* _ABOUT THIS TASK_
Show every line from the entries that follow which holds the word "array".

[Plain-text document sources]
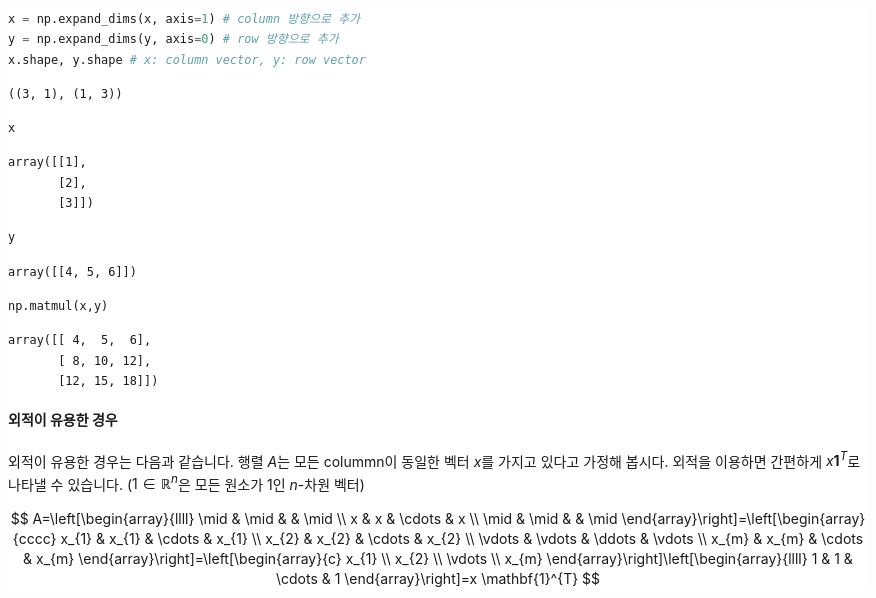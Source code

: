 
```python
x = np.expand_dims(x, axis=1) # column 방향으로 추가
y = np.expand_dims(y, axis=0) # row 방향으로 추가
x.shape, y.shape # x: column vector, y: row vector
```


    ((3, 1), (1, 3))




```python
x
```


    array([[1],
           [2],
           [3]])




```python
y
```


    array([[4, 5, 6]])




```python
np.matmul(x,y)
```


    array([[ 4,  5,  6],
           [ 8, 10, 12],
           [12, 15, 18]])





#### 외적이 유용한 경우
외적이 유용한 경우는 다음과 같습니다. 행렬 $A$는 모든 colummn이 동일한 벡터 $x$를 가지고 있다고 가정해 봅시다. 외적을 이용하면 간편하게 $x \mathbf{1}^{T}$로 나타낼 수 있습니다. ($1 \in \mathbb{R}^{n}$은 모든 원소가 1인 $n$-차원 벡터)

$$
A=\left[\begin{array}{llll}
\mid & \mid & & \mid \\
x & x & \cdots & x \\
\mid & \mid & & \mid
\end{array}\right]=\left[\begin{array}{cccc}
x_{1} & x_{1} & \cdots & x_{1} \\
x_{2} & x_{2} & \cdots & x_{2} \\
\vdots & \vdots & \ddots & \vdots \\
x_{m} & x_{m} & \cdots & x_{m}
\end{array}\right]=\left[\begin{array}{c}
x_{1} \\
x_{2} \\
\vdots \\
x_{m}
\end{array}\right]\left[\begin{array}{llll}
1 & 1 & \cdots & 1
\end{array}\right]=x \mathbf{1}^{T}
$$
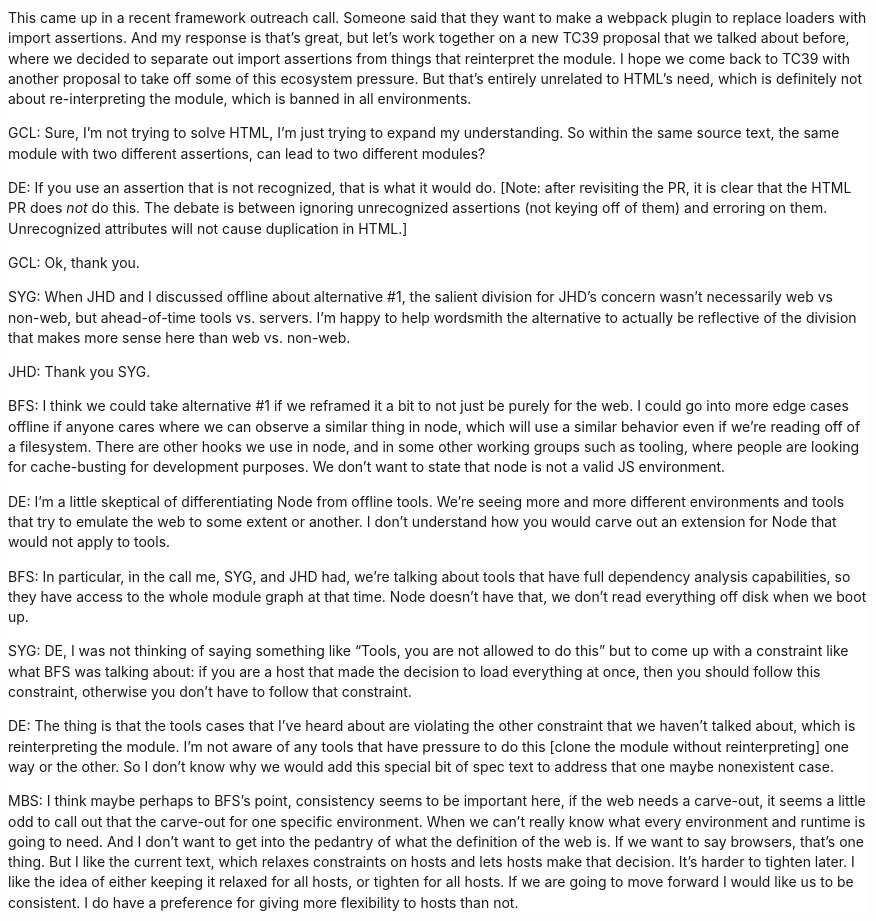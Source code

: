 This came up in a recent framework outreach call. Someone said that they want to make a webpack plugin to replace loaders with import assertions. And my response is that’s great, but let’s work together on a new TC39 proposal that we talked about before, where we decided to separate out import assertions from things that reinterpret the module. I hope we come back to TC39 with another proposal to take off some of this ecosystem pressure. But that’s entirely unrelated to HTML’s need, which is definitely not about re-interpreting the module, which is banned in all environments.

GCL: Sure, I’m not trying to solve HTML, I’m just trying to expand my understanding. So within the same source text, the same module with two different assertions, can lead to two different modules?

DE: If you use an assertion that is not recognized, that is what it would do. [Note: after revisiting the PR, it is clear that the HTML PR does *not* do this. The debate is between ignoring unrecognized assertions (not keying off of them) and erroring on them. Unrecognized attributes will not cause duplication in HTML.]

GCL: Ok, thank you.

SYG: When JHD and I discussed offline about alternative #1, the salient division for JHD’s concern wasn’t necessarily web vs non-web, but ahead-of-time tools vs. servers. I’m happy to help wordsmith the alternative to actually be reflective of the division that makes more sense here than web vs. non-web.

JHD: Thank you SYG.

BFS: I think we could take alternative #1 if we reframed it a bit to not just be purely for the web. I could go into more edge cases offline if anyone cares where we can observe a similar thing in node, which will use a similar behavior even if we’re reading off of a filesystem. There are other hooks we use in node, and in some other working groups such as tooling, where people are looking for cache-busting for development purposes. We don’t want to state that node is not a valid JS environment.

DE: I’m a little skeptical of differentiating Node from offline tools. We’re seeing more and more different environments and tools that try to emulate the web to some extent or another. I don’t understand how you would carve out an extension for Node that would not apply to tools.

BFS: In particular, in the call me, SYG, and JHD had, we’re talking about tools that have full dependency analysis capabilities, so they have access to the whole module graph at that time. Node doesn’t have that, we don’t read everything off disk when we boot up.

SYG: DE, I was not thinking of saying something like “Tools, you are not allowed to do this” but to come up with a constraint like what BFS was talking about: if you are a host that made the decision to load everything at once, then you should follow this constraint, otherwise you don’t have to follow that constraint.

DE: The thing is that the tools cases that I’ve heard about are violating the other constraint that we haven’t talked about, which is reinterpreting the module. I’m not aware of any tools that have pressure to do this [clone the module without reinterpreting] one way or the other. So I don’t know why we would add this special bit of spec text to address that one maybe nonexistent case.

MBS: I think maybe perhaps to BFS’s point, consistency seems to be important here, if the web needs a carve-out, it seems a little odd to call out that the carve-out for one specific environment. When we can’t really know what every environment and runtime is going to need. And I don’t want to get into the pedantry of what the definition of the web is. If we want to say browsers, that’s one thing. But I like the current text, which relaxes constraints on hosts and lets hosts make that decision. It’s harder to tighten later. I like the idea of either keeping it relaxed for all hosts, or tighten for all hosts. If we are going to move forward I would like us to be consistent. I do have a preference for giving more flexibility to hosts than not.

--

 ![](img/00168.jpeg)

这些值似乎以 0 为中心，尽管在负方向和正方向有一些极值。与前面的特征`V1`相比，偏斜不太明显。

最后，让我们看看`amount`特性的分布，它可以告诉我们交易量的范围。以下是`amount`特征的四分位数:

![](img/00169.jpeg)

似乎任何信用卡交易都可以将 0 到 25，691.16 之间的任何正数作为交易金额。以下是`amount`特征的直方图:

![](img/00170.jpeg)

* _SOLUTION_
    array([[1],
    array([[4, 5, 6]])
    array([[ 4,  5,  6],
A=\left[\begin{array}{llll}
\end{array}\right]=\left[\begin{array}{cccc}
\end{array}\right]=\left[\begin{array}{c}
\end{array}\right]\left[\begin{array}{llll}
\end{array}\right]=x \mathbf{1}^{T}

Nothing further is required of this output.